▶ _What you have to do_:
Repeat exactly the lines from the first line of the records through the line containing "DeWitt, B.\,S. (1967): Quantum", and nothing more.

▶ _Data extracts_:
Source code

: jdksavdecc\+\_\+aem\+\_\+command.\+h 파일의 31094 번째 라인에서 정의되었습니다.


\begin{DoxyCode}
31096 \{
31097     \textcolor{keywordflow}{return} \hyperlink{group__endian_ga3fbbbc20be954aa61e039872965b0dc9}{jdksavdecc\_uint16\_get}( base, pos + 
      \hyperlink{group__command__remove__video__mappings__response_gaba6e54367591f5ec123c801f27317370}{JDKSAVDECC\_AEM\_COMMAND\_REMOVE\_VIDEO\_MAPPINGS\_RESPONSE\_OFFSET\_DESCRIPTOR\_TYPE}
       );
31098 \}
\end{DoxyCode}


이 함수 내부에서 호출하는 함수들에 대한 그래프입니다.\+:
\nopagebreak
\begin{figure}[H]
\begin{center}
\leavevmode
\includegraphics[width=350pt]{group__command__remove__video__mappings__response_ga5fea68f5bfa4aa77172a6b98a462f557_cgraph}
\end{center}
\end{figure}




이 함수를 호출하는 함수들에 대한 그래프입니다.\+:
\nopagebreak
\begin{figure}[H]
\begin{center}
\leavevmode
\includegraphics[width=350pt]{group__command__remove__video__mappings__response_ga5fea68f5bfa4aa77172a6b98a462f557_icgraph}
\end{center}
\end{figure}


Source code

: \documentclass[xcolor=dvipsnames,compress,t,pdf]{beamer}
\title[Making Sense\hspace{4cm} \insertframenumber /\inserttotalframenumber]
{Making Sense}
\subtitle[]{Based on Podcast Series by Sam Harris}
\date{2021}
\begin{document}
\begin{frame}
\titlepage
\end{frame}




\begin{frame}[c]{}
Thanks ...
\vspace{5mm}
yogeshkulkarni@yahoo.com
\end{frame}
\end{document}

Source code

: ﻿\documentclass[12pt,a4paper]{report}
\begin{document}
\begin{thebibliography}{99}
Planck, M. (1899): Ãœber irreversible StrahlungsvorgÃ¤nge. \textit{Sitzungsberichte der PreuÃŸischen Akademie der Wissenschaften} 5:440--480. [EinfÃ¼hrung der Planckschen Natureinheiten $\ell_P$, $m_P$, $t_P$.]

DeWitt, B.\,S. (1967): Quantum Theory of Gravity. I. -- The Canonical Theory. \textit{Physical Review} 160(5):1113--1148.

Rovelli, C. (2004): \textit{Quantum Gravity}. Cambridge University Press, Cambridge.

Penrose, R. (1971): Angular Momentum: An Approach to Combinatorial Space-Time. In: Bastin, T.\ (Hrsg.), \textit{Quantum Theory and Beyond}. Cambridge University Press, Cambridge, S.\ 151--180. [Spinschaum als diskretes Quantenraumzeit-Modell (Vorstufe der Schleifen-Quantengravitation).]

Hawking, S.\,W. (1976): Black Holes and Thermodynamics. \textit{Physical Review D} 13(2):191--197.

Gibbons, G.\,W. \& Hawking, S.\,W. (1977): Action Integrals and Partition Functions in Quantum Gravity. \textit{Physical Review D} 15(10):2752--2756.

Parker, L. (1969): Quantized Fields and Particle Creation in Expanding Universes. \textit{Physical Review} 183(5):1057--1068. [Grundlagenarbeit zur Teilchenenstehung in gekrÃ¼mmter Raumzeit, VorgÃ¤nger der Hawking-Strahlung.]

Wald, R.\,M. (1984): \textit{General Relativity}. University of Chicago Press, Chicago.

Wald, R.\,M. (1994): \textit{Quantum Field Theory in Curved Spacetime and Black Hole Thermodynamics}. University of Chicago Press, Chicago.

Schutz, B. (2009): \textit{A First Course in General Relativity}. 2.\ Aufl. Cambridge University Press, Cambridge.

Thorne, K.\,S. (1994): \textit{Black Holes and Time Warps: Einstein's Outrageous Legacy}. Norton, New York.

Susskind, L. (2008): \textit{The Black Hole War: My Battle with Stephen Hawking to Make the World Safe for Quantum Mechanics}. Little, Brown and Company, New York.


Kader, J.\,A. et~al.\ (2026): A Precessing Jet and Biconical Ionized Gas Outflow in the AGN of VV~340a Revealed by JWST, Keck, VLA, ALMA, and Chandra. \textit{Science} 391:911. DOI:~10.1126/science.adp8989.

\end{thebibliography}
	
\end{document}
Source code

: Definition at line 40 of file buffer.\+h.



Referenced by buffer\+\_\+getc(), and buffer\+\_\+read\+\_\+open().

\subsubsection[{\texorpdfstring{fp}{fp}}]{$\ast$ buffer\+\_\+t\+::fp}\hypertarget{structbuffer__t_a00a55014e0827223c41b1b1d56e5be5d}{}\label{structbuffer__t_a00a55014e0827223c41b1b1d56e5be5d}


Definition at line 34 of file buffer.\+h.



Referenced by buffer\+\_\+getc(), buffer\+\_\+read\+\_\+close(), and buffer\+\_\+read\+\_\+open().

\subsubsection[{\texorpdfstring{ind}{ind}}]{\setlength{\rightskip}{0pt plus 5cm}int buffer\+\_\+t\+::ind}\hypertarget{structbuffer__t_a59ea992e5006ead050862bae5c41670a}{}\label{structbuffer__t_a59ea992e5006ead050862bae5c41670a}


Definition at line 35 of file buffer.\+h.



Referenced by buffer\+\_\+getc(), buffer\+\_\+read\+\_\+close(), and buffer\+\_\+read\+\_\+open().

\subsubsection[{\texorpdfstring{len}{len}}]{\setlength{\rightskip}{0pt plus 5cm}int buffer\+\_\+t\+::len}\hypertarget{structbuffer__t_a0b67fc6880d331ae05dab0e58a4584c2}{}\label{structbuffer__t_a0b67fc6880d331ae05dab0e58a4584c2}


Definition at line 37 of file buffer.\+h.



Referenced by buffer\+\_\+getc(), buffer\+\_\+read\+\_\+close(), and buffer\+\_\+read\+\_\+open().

▶ _Answer below_:
Source code

: jdksavdecc\+\_\+aem\+\_\+command.\+h 파일의 31094 번째 라인에서 정의되었습니다.


\begin{DoxyCode}
31096 \{
31097     \textcolor{keywordflow}{return} \hyperlink{group__endian_ga3fbbbc20be954aa61e039872965b0dc9}{jdksavdecc\_uint16\_get}( base, pos + 
      \hyperlink{group__command__remove__video__mappings__response_gaba6e54367591f5ec123c801f27317370}{JDKSAVDECC\_AEM\_COMMAND\_REMOVE\_VIDEO\_MAPPINGS\_RESPONSE\_OFFSET\_DESCRIPTOR\_TYPE}
       );
31098 \}
\end{DoxyCode}


이 함수 내부에서 호출하는 함수들에 대한 그래프입니다.\+:
\nopagebreak
\begin{figure}[H]
\begin{center}
\leavevmode
\includegraphics[width=350pt]{group__command__remove__video__mappings__response_ga5fea68f5bfa4aa77172a6b98a462f557_cgraph}
\end{center}
\end{figure}




이 함수를 호출하는 함수들에 대한 그래프입니다.\+:
\nopagebreak
\begin{figure}[H]
\begin{center}
\leavevmode
\includegraphics[width=350pt]{group__command__remove__video__mappings__response_ga5fea68f5bfa4aa77172a6b98a462f557_icgraph}
\end{center}
\end{figure}


Source code

: \documentclass[xcolor=dvipsnames,compress,t,pdf]{beamer}
\title[Making Sense\hspace{4cm} \insertframenumber /\inserttotalframenumber]
{Making Sense}
\subtitle[]{Based on Podcast Series by Sam Harris}
\date{2021}
\begin{document}
\begin{frame}
\titlepage
\end{frame}




\begin{frame}[c]{}
Thanks ...
\vspace{5mm}
yogeshkulkarni@yahoo.com
\end{frame}
\end{document}

Source code

: ﻿\documentclass[12pt,a4paper]{report}
\begin{document}
\begin{thebibliography}{99}
Planck, M. (1899): Ãœber irreversible StrahlungsvorgÃ¤nge. \textit{Sitzungsberichte der PreuÃŸischen Akademie der Wissenschaften} 5:440--480. [EinfÃ¼hrung der Planckschen Natureinheiten $\ell_P$, $m_P$, $t_P$.]

DeWitt, B.\,S. (1967): Quantum Theory of Gravity. I. -- The Canonical Theory. \textit{Physical Review} 160(5):1113--1148.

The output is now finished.